WHAT IS EXPECTED — Transcribe each entry exactly; skip the images.

Excerpts from a dataset

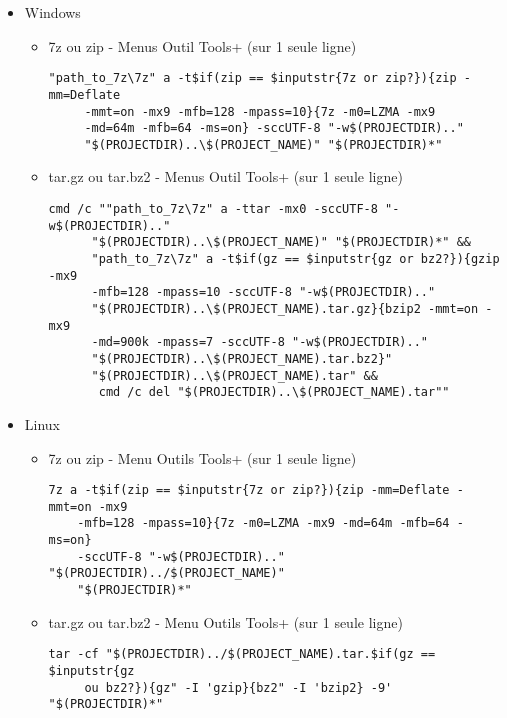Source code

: 
\begin{itemize}
\item Windows
\begin{itemize}
\item 7z ou zip - Menus Outil Tools+ (sur 1 seule ligne)
\begin{verbatim}
"path_to_7z\7z" a -t$if(zip == $inputstr{7z or zip?}){zip -mm=Deflate
     -mmt=on -mx9 -mfb=128 -mpass=10}{7z -m0=LZMA -mx9 
     -md=64m -mfb=64 -ms=on} -sccUTF-8 "-w$(PROJECTDIR).."
     "$(PROJECTDIR)..\$(PROJECT_NAME)" "$(PROJECTDIR)*"
\end{verbatim}

\item tar.gz ou tar.bz2 - Menus Outil Tools+  (sur 1 seule ligne)
\begin{verbatim}
cmd /c ""path_to_7z\7z" a -ttar -mx0 -sccUTF-8 "-w$(PROJECTDIR).."
      "$(PROJECTDIR)..\$(PROJECT_NAME)" "$(PROJECTDIR)*" && 
      "path_to_7z\7z" a -t$if(gz == $inputstr{gz or bz2?}){gzip -mx9 
      -mfb=128 -mpass=10 -sccUTF-8 "-w$(PROJECTDIR).." 
      "$(PROJECTDIR)..\$(PROJECT_NAME).tar.gz}{bzip2 -mmt=on -mx9 
      -md=900k -mpass=7 -sccUTF-8 "-w$(PROJECTDIR).." 
      "$(PROJECTDIR)..\$(PROJECT_NAME).tar.bz2}"
      "$(PROJECTDIR)..\$(PROJECT_NAME).tar" && 
       cmd /c del "$(PROJECTDIR)..\$(PROJECT_NAME).tar""
\end{verbatim}


\end{itemize}

\item Linux
\begin{itemize}
\item 7z ou zip - Menu Outils Tools+ (sur 1 seule ligne)
\begin{verbatim}
7z a -t$if(zip == $inputstr{7z or zip?}){zip -mm=Deflate -mmt=on -mx9
    -mfb=128 -mpass=10}{7z -m0=LZMA -mx9 -md=64m -mfb=64 -ms=on}
    -sccUTF-8 "-w$(PROJECTDIR).." "$(PROJECTDIR)../$(PROJECT_NAME)"
    "$(PROJECTDIR)*"
\end{verbatim}
\item tar.gz ou tar.bz2 - Menu Outils Tools+ (sur 1 seule ligne)
\begin{verbatim}
tar -cf "$(PROJECTDIR)../$(PROJECT_NAME).tar.$if(gz == $inputstr{gz 
     ou bz2?}){gz" -I 'gzip}{bz2" -I 'bzip2} -9' "$(PROJECTDIR)*"
\end{verbatim}
\end{itemize}
\end{itemize}
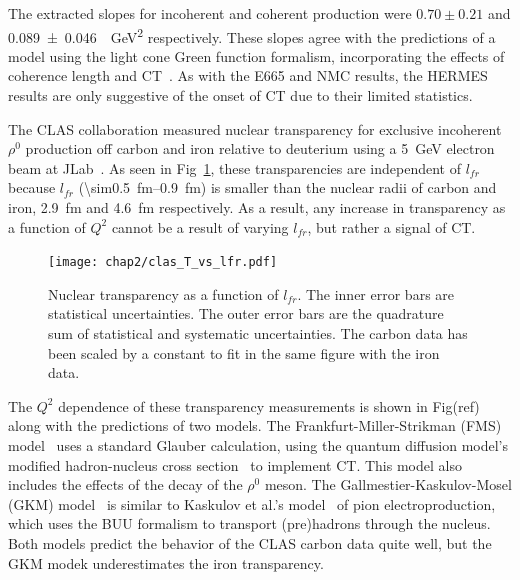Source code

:The extracted slopes for incoherent and coherent production were $0.70\pm0.21$
and \SI{0.089\pm0.046}{\per\giga\electronvolt\squared} respectively.
These slopes agree with the predictions of a model using the light cone Green
function formalism, incorporating the effects of coherence length and
CT~\cite{Kopeliovich_2002}.
As with the E665 and NMC results, the HERMES results are only suggestive of the
onset of CT due to their limited statistics.


The CLAS collaboration measured nuclear transparency for exclusive
incoherent $\rho^0$ production off carbon and iron relative to deuterium using
a \SI{5}{\giga\electronvolt} electron beam at JLab~\cite{ElFassi_2012}.
As seen in Fig~\ref{fig:clas_T_vs_lfr}, these transparencies are independent of
$l_{fr}$ because $l_{fr}$ (\SIrange{\sim0.5}{0.9}{\femto\meter}) is smaller
than the nuclear radii of carbon and iron, \SI{2.9}{\femto\meter} and
\SI{4.6}{\femto\meter} respectively.
As a result, any increase in transparency as a function of $Q^2$ cannot be a
result of varying $l_{fr}$, but rather a signal of CT.

\begin{figure}[!h]
    \centering
    \texttt{[image: chap2/clas\_T\_vs\_lfr.pdf]}
    \caption[Nuclear transparency as a function of $l_{fr}$.]{
            Nuclear transparency as a function of $l_{fr}$.
            The inner error bars are statistical uncertainties.
            The outer error bars are the quadrature sum of statistical and
            systematic uncertainties.
            The carbon data has been scaled by a constant to fit in the same
            figure with the iron data.
            }
    \label{fig:clas_T_vs_lfr}
\end{figure}

The $Q^2$ dependence of these transparency measurements is shown in Fig(ref)
along with the predictions of two models.
The Frankfurt-Miller-Strikman (FMS) model~\cite{Frankfurt_2008} uses a standard
Glauber calculation, using the quantum diffusion model's modified
hadron-nucleus cross section~\cite{Farrar_1988} to implement CT. This model
also includes the effects of the decay of the $\rho^0$ meson.
The Gallmestier-Kaskulov-Mosel (GKM) model~\cite{Gallmeister_2011} is similar
to Kaskulov et al.'s model~\cite{Kaskulov_2008} of pion electroproduction,
which uses the BUU formalism to transport (pre)hadrons through the nucleus.
Both models predict the behavior of the CLAS carbon data quite well, but the
GKM modek underestimates the iron transparency.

THE ANSWER —
Source code

: 
\begin{itemize}
\item Windows
\begin{itemize}
\item 7z ou zip - Menus Outil Tools+ (sur 1 seule ligne)
\begin{verbatim}
"path_to_7z\7z" a -t$if(zip == $inputstr{7z or zip?}){zip -mm=Deflate
     -mmt=on -mx9 -mfb=128 -mpass=10}{7z -m0=LZMA -mx9 
     -md=64m -mfb=64 -ms=on} -sccUTF-8 "-w$(PROJECTDIR).."
     "$(PROJECTDIR)..\$(PROJECT_NAME)" "$(PROJECTDIR)*"
\end{verbatim}

\item tar.gz ou tar.bz2 - Menus Outil Tools+  (sur 1 seule ligne)
\begin{verbatim}
cmd /c ""path_to_7z\7z" a -ttar -mx0 -sccUTF-8 "-w$(PROJECTDIR).."
      "$(PROJECTDIR)..\$(PROJECT_NAME)" "$(PROJECTDIR)*" && 
      "path_to_7z\7z" a -t$if(gz == $inputstr{gz or bz2?}){gzip -mx9 
      -mfb=128 -mpass=10 -sccUTF-8 "-w$(PROJECTDIR).." 
      "$(PROJECTDIR)..\$(PROJECT_NAME).tar.gz}{bzip2 -mmt=on -mx9 
      -md=900k -mpass=7 -sccUTF-8 "-w$(PROJECTDIR).." 
      "$(PROJECTDIR)..\$(PROJECT_NAME).tar.bz2}"
      "$(PROJECTDIR)..\$(PROJECT_NAME).tar" && 
       cmd /c del "$(PROJECTDIR)..\$(PROJECT_NAME).tar""
\end{verbatim}


\end{itemize}

\item Linux
\begin{itemize}
\item 7z ou zip - Menu Outils Tools+ (sur 1 seule ligne)
\begin{verbatim}
7z a -t$if(zip == $inputstr{7z or zip?}){zip -mm=Deflate -mmt=on -mx9
    -mfb=128 -mpass=10}{7z -m0=LZMA -mx9 -md=64m -mfb=64 -ms=on}
    -sccUTF-8 "-w$(PROJECTDIR).." "$(PROJECTDIR)../$(PROJECT_NAME)"
    "$(PROJECTDIR)*"
\end{verbatim}
\item tar.gz ou tar.bz2 - Menu Outils Tools+ (sur 1 seule ligne)
\begin{verbatim}
tar -cf "$(PROJECTDIR)../$(PROJECT_NAME).tar.$if(gz == $inputstr{gz 
     ou bz2?}){gz" -I 'gzip}{bz2" -I 'bzip2} -9' "$(PROJECTDIR)*"
\end{verbatim}
\end{itemize}
\end{itemize}
Source code

:The extracted slopes for incoherent and coherent production were $0.70\pm0.21$
and \SI{0.089\pm0.046}{\per\giga\electronvolt\squared} respectively.
These slopes agree with the predictions of a model using the light cone Green
function formalism, incorporating the effects of coherence length and
CT~\cite{Kopeliovich_2002}.
As with the E665 and NMC results, the HERMES results are only suggestive of the
onset of CT due to their limited statistics.


The CLAS collaboration measured nuclear transparency for exclusive
incoherent $\rho^0$ production off carbon and iron relative to deuterium using
a \SI{5}{\giga\electronvolt} electron beam at JLab~\cite{ElFassi_2012}.
As seen in Fig~\ref{fig:clas_T_vs_lfr}, these transparencies are independent of
$l_{fr}$ because $l_{fr}$ (\SIrange{\sim0.5}{0.9}{\femto\meter}) is smaller
than the nuclear radii of carbon and iron, \SI{2.9}{\femto\meter} and
\SI{4.6}{\femto\meter} respectively.
As a result, any increase in transparency as a function of $Q^2$ cannot be a
result of varying $l_{fr}$, but rather a signal of CT.

\begin{figure}[!h]
    \centering
    \texttt{[image: chap2/clas\_T\_vs\_lfr.pdf]}
    \caption[Nuclear transparency as a function of $l_{fr}$.]{
            Nuclear transparency as a function of $l_{fr}$.
            The inner error bars are statistical uncertainties.
            The outer error bars are the quadrature sum of statistical and
            systematic uncertainties.
            The carbon data has been scaled by a constant to fit in the same
            figure with the iron data.
            }
    \label{fig:clas_T_vs_lfr}
\end{figure}

The $Q^2$ dependence of these transparency measurements is shown in Fig(ref)
along with the predictions of two models.
The Frankfurt-Miller-Strikman (FMS) model~\cite{Frankfurt_2008} uses a standard
Glauber calculation, using the quantum diffusion model's modified
hadron-nucleus cross section~\cite{Farrar_1988} to implement CT. This model
also includes the effects of the decay of the $\rho^0$ meson.
The Gallmestier-Kaskulov-Mosel (GKM) model~\cite{Gallmeister_2011} is similar
to Kaskulov et al.'s model~\cite{Kaskulov_2008} of pion electroproduction,
which uses the BUU formalism to transport (pre)hadrons through the nucleus.
Both models predict the behavior of the CLAS carbon data quite well, but the
GKM modek underestimates the iron transparency.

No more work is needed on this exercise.